Por isso, o racismo e o patriarcado devem estar no centro da luta contra as desigualdades e por mudanças no Brasil. O racismo é um fato real para 55,8% da população brasileira – 117 milhões de pessoas – que se declara preta ou parda. [2] Não vou discorrer aqui sobre indicadores estatísticos que comprovam o racismo estrutural e o patriarcado em nossa sociedade, desde o cerceamento de oportunidades, passando pela injustiça da desigualdade salarial, o cruel encarceramento em massa e o inadmissível extermínio intencional da população negra pela mão do estado e de mulheres por seus parentes próximos. Nem lembrar que o irmão gêmeo de desigualdade é o privilégio. Apenas anoto que são dados e informações há muito conhecidos por todos e todas. A questão é porque demoramos tanto em incorporar estas causas como centrais em nossas lutas.

Assim como a covid-19, estes vírus não escolhem ideologia. Eles atingem há todas e todos, sem exceção. E da mesma forma, como a covid-19, as mulheres e a população pobre e negra são as principais vítimas. Isso não quer dizer que não haja um recorte de classe. Sim, numa sociedade capitalista sempre haverá a separação entre os que detém o poder político por concentrar o poder econômico e os demais. Mas a divisão de classes não explica tudo. Até porque no seio da classe também se reproduzem as práticas do racismo e do patriarcado.

Eu nunca tinha encontrado respostas a pergunta: onde você guarda o seu racismo. Nestes dias de confinamento, ao organizar minha centena de livros, descobri que guardo meu racismo na estante. Me dei conta que li muito sobre direitos humanos, meio ambiente, o direito à cidade e a mobilidade, a economia solidária, a ditadura militar, a política, as revoluções e uma quantidade significativa sobre feminismos. Mas quase não há livros sobre a escravidão, racismo, encarceramento em massa da juventude negra, sobre o dia-a-dia das mulheres negras, suas causas, suas lutas, seus saberes.

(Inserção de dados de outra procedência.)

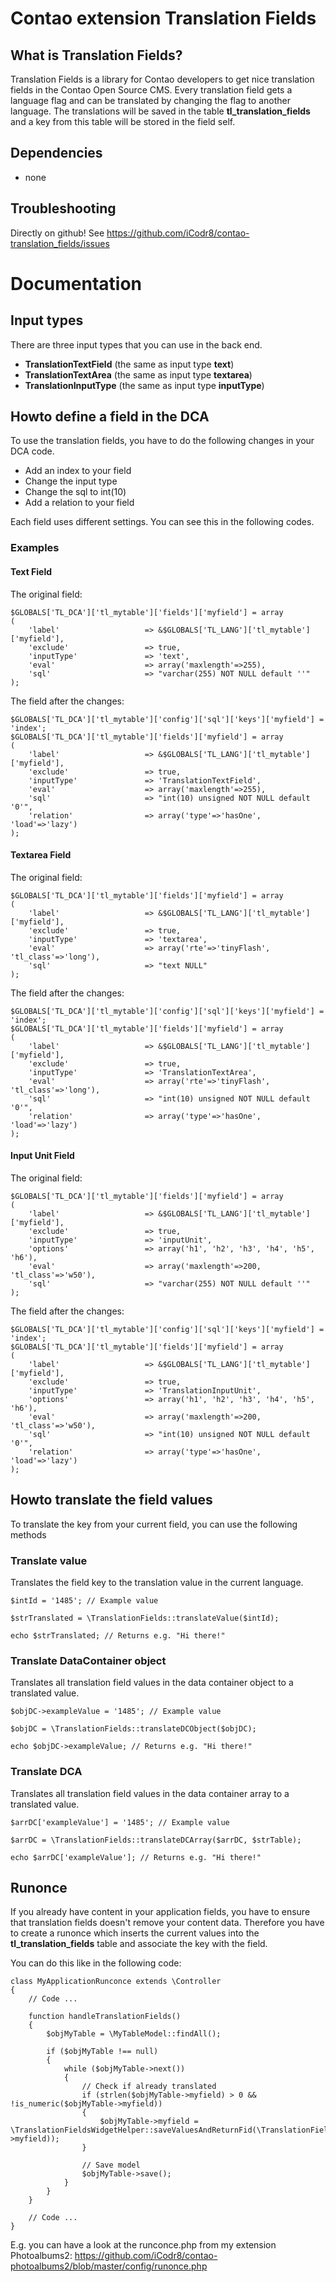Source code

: # Contao extension Translation Fields #
## What is Translation Fields? ##
Translation Fields is a library for Contao developers to get nice translation fields in the Contao Open Source CMS.
Every translation field gets a language flag and can be translated by changing the flag to another language. The translations will be saved in the table __tl_translation_fields__ and a key from this table will be stored in the field self.


## Dependencies ##
- none


## Troubleshooting ##
Directly on github! See https://github.com/iCodr8/contao-translation_fields/issues


# Documentation #


## Input types ##
There are three input types that you can use in the back end.
- __TranslationTextField__ (the same as input type __text__)
- __TranslationTextArea__ (the same as input type __textarea__)
- __TranslationInputType__ (the same as input type __inputType__)


## Howto define a field in the DCA ##
To use the translation fields, you have to do the following changes in your DCA code.
- Add an index to your field
- Change the input type
- Change the sql to int(10)
- Add a relation to your field

Each field uses different settings. You can see this in the following codes.


### Examples ###
#### Text Field ####
The original field:

	$GLOBALS['TL_DCA']['tl_mytable']['fields']['myfield'] = array
	(
		'label'                   => &$GLOBALS['TL_LANG']['tl_mytable']['myfield'],
		'exclude'                 => true,
		'inputType'               => 'text',
		'eval'                    => array('maxlength'=>255),
		'sql'                     => "varchar(255) NOT NULL default ''"
	);

The field after the changes:

	$GLOBALS['TL_DCA']['tl_mytable']['config']['sql']['keys']['myfield'] = 'index';
	$GLOBALS['TL_DCA']['tl_mytable']['fields']['myfield'] = array
	(
		'label'                   => &$GLOBALS['TL_LANG']['tl_mytable']['myfield'],
		'exclude'                 => true,
		'inputType'               => 'TranslationTextField',
		'eval'                    => array('maxlength'=>255),
		'sql'                     => "int(10) unsigned NOT NULL default '0'",
		'relation'                => array('type'=>'hasOne', 'load'=>'lazy')
	);


#### Textarea Field ####
The original field:

	$GLOBALS['TL_DCA']['tl_mytable']['fields']['myfield'] = array
	(
		'label'                   => &$GLOBALS['TL_LANG']['tl_mytable']['myfield'],
		'exclude'                 => true,
		'inputType'               => 'textarea',
		'eval'                    => array('rte'=>'tinyFlash', 'tl_class'=>'long'),
		'sql'                     => "text NULL"
	);

The field after the changes:

	$GLOBALS['TL_DCA']['tl_mytable']['config']['sql']['keys']['myfield'] = 'index';
	$GLOBALS['TL_DCA']['tl_mytable']['fields']['myfield'] = array
	(
		'label'                   => &$GLOBALS['TL_LANG']['tl_mytable']['myfield'],
		'exclude'                 => true,
		'inputType'               => 'TranslationTextArea',
		'eval'                    => array('rte'=>'tinyFlash', 'tl_class'=>'long'),
		'sql'                     => "int(10) unsigned NOT NULL default '0'",
		'relation'                => array('type'=>'hasOne', 'load'=>'lazy')
	);


#### Input Unit Field ####
The original field:

	$GLOBALS['TL_DCA']['tl_mytable']['fields']['myfield'] = array
	(
		'label'                   => &$GLOBALS['TL_LANG']['tl_mytable']['myfield'],
		'exclude'                 => true,
		'inputType'               => 'inputUnit',
		'options'                 => array('h1', 'h2', 'h3', 'h4', 'h5', 'h6'),
		'eval'                    => array('maxlength'=>200, 'tl_class'=>'w50'),
		'sql'                     => "varchar(255) NOT NULL default ''"
	);

The field after the changes:

	$GLOBALS['TL_DCA']['tl_mytable']['config']['sql']['keys']['myfield'] = 'index';
	$GLOBALS['TL_DCA']['tl_mytable']['fields']['myfield'] = array
	(
		'label'                   => &$GLOBALS['TL_LANG']['tl_mytable']['myfield'],
		'exclude'                 => true,
		'inputType'               => 'TranslationInputUnit',
		'options'                 => array('h1', 'h2', 'h3', 'h4', 'h5', 'h6'),
		'eval'                    => array('maxlength'=>200, 'tl_class'=>'w50'),
		'sql'                     => "int(10) unsigned NOT NULL default '0'",
		'relation'                => array('type'=>'hasOne', 'load'=>'lazy')
	);


## Howto translate the field values ##
To translate the key from your current field, you can use the following methods

### Translate value ###
Translates the field key to the translation value in the current language.

	$intId = '1485'; // Example value
	
	$strTranslated = \TranslationFields::translateValue($intId);
	
	echo $strTranslated; // Returns e.g. "Hi there!"


### Translate DataContainer object ###
Translates all translation field values in the data container object to a translated value.

	$objDC->exampleValue = '1485'; // Example value
	
	$objDC = \TranslationFields::translateDCObject($objDC);
	
	echo $objDC->exampleValue; // Returns e.g. "Hi there!"


### Translate DCA ###
Translates all translation field values in the data container array to a translated value.

	$arrDC['exampleValue'] = '1485'; // Example value
	
	$arrDC = \TranslationFields::translateDCArray($arrDC, $strTable);
	
	echo $arrDC['exampleValue']; // Returns e.g. "Hi there!"


## Runonce ##
If you already have content in your application fields, you have to ensure that translation fields doesn't remove your content data. Therefore you have to create a runonce which inserts the current values into the __tl_translation_fields__ table and associate the key with the field.

You can do this like in the following code:

	class MyApplicationRunconce extends \Controller
	{
		// Code ...
		
		function handleTranslationFields()
		{
			$objMyTable = \MyTableModel::findAll();
			
			if ($objMyTable !== null)
			{
				while ($objMyTable->next())
				{
					// Check if already translated
					if (strlen($objMyTable->myfield) > 0 && !is_numeric($objMyTable->myfield))
					{
						$objMyTable->myfield = \TranslationFieldsWidgetHelper::saveValuesAndReturnFid(\TranslationFieldsWidgetHelper::addValueToAllLanguages($objMyTable->myfield));
					}
					
					// Save model
					$objMyTable->save();
				}
			}
		}
		
		// Code ...
	}

E.g. you can have a look at the runconce.php from my extension Photoalbums2:
https://github.com/iCodr8/contao-photoalbums2/blob/master/config/runonce.php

Há medidas, protocolos, comportamentos e posturas que podem reduzir e até acabar com estes vírus. E passam, primeiramente, pela mudança da consciência e do comportamento de cada um individualmente. É preciso que nos incomode olhar para os espaços onde circulamos e ver que a proporção de negros e negras não é a mesma que na sociedade. É preciso que nos incomode que, quando presentes, na maioria das vezes realizam as atividades que nós não realizamos. É preciso que nos mobilize a luta por igualdade salariais entre mulheres e homens. Urge que a agenda ambiental, de proteção dos ecossistemas e dos territórios seja incorporada como elemento central na estratégia de lutas.

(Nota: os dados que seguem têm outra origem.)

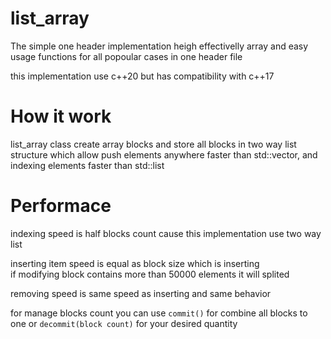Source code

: # list_array

The simple one header implementation heigh effectivelly array and easy usage functions for all popoular cases in one header file

this implementation use c++20 but has compatibility with c++17

# How it work

list_array class create array blocks and store all blocks in two way list structure which allow push elements anywhere faster than std::vector, and indexing elements faster than std::list

# Performace
indexing speed is half blocks count cause this implementation use two way list

inserting item speed is equal as block size which is inserting<br/>
if modifying block contains more than 50000 elements it will splited

removing speed is same speed as inserting and same behavior

for manage blocks count you can use <code>commit()</code> for combine all blocks to one or <code>decommit(block count)</code> for your desired quantity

Quando parte da esquerda está voltada para discutir saídas, alternativas, estratégias de transição para o capitalismo, ou mesmo, propostas e programas para uma eventual retomada de governos municipais, é fundamental que haja uma radical mudança de postura e de compreensão sobre o caráter das crises. A desigualdade é um vírus quase invisível e muito letal. É preciso, escutando a mestra Djamila, mudar os lugares de fala e, talvez, assim, criar novos e vários lugares de escuta.